Bei Wildschweinfleisch ist die Sache aber anders: Da blieb die Strahlenbelastung beinahe konstant – sie geht deutlich langsamer zurück, als man das alleine schon durch den natürlichen radioaktiven Zerfall von Cäsium erwarten würde – ein aus physikalischer Sicht auf den ersten Blick völlig widersinniges Ergebnis.
Bis heute werden in ganz Europa Wildschweinfleisch-Proben gemessen, die für den Verzehr nicht geeignet sind, weil ihre Strahlenbelastung den erlaubten Grenzwert deutlich überschreitet.

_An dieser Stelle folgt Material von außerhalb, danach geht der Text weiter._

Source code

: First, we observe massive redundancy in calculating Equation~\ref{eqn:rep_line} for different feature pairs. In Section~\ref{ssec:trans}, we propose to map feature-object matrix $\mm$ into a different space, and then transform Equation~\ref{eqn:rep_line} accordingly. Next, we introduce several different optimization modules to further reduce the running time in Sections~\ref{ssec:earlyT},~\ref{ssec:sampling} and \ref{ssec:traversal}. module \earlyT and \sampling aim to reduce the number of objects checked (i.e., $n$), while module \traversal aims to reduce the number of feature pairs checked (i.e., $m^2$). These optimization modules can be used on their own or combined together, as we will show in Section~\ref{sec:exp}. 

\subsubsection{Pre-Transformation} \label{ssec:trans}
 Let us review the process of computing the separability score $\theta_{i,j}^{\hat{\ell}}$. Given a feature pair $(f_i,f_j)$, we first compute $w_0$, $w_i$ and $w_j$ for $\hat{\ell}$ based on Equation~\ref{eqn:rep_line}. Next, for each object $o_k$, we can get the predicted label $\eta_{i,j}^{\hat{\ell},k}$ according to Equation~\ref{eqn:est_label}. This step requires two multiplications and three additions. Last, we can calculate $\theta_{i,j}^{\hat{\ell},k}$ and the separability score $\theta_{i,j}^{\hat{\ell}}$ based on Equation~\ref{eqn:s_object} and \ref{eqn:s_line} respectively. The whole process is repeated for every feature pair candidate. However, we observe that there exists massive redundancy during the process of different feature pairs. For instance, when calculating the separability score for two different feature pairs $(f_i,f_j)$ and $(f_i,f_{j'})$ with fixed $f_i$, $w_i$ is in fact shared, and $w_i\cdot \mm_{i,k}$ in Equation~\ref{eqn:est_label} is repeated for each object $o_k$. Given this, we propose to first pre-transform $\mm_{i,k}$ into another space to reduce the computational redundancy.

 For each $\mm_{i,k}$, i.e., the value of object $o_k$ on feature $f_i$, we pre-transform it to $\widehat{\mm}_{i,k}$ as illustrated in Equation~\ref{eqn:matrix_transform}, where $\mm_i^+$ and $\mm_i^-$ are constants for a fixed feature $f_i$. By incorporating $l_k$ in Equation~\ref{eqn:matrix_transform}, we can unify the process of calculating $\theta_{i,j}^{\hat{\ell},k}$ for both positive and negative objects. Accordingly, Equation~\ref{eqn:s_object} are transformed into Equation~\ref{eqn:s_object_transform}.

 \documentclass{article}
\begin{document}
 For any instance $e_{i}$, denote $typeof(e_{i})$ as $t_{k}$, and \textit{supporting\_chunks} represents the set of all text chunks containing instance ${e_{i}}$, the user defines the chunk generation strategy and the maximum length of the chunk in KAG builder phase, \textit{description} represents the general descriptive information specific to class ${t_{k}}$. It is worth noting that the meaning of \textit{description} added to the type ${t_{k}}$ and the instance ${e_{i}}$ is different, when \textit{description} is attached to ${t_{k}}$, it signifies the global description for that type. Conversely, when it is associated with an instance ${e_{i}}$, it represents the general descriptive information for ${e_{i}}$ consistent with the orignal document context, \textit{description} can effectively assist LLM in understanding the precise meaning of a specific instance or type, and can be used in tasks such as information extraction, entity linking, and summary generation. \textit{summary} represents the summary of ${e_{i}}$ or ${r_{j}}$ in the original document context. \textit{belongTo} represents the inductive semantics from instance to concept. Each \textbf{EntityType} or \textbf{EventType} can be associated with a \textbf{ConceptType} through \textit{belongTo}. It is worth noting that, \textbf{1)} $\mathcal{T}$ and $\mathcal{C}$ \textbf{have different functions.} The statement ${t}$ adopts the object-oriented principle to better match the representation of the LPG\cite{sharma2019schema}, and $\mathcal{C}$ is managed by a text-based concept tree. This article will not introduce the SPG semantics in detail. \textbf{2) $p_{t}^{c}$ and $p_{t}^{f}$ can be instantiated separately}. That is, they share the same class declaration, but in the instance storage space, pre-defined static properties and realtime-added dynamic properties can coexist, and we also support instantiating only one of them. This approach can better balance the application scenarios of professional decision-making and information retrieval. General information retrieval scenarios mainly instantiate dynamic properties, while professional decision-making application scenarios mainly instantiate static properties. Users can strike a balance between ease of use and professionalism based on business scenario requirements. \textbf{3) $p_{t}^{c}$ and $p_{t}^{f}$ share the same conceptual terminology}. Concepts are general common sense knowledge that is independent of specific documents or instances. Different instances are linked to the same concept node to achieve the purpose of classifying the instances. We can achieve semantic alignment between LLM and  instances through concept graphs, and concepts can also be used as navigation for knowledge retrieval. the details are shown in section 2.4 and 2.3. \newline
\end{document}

Mit modernen Geräten auf der Suche
Prof. Georg Steinhauser, TU Wien, ging mit seinem Team diesem Rätsel auf den Grund: Durch neue, präzisere Messungen wollte man die Menge und die Herkunft der Radioaktivität ermitteln. „Das ist möglich, weil unterschiedliche Quellen radioaktiver Isotope jeweils einen unterschiedlichen physikalischen Fingerabdruck haben“, sagt Dr. Bin Feng, Leibniz Universität Hannover und TU Wien. „So wird etwa nicht nur Cäsium-137 freigesetzt, sondern gleichzeitig auch Cäsium-135, ein Cäsium-Isotop mit deutlich längerer Halbwertszeit.“ Das Mischungsverhältnis der beiden Cäsium-Sorten ist verschieden – es war etwa bei der Reaktorkatastrophe von Tschernobyl anders als bei den Atomwaffentests der 1960er-Jahre. Wenn man dieses Verhältnis misst, kann man somit Information über die Herkunft des radioaktiven Materials erhalten.

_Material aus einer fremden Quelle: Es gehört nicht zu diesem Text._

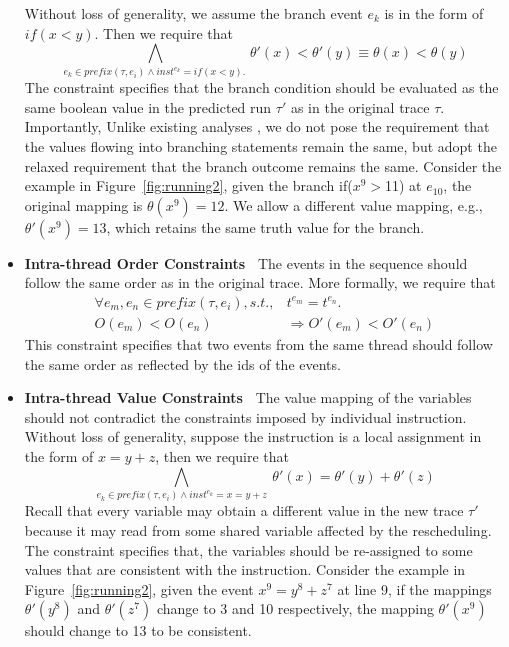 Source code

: \begin{itemize}
Without loss of generality, we assume the branch event $e_k$ is in the form of $if(x<y)$. Then  we require that 
$$
\bigwedge_{e_k \in prefix(\tau,e_i) \wedge  inst^{e_k}=if(x<y).\ }  \theta'(x)<\theta'(y) 	\equiv \theta(x)<\theta(y)
$$ 
The constraint specifies that the branch condition should be evaluated as 
the same boolean value in the predicted run $\tau'$ as in the original 
trace $\tau$.
 Importantly, Unlike existing analyses \cite{yannis,pldi14}, we do not 
pose the requirement that the values flowing into branching statements 
remain the same, but adopt the relaxed requirement that 
the branch outcome remains the same.
Consider the example in Figure~\ref{fig:running2}, given the branch 
if($x^9$$>$11) at $e_{10}$, the original mapping is $\theta(x^9)=12$. We allow  
a different value mapping, e.g., $\theta'(x^9)=13$, which retains the 
same truth value for the branch.
\item {\bf Intra-thread Order Constraints\ } The events in the sequence 
should follow the same order as in the original trace. More formally, 
we require that
$$
\begin{array}{rl}
\forall e_m, e_n \in prefix(\tau,e_i), s.t., & t^{e_m} = t^{e_n}. \\
 O(e_m) < O(e_n)\  & \Rightarrow O'(e_{m}) < O'(e_{n}) 
\end{array}
$$ 
This constraint specifies that two events from the same thread should 
follow the same order as reflected by the ids of the events.
\item {\bf Intra-thread Value Constraints\ } The value mapping of the 
variables should not contradict the constraints imposed by individual 
instruction.   Without loss of generality, suppose the instruction is 
a local assignment in the form of $x=y+z$, then we require that
$$
\bigwedge_{e_k \in prefix(\tau,e_i) \wedge inst^{e_k}=x=y+z}\
	\theta'(x)=\theta'(y)+\theta'(z)
$$
Recall that every variable may obtain a different value in the new 
trace $\tau'$ because it may read from some shared variable affected by 
the rescheduling. The constraint specifies that, the variables should 
be re-assigned to some values that are consistent with the instruction. 
Consider the example in Figure~\ref{fig:running2}, given the 
event $x^9=y^8+z^7$ at line 9, if the mappings $\theta'(y^8)$ and 
$\theta'(z^7)$ change to 3 and 10 respectively, the 
mapping $\theta'(x^9)$ should change to 13 to be consistent. 
\end{itemize}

Cäsium-135 genau zu quantifizieren, ist aber schwer. „Weil es eine so lange Halbwertszeit hat und nur selten zerfällt, kann man es nicht einfach mit Strahlenmessgeräten detektieren“, sagt Steinhauser. „Man muss mit Methoden der Massenspektrometrie arbeiten und relativ großen Aufwand treiben, um es präzise von anderen Atomen zu unterscheiden. Das ist uns nun gelungen“, erklärt der TU-Professor.
Dabei zeigte sich: Während insgesamt rund 90 Prozent des Cäsiums-137 in Mitteleuropa aus Tschernobyl stammen, ist der Anteil in den Wildschweinproben viel geringer. Stattdessen ist ein großer Teil des Cäsiums im Wildschweinfleisch auf Atomwaffentests zurückzuführen – bei manchen Proben bis zu 68 Prozent.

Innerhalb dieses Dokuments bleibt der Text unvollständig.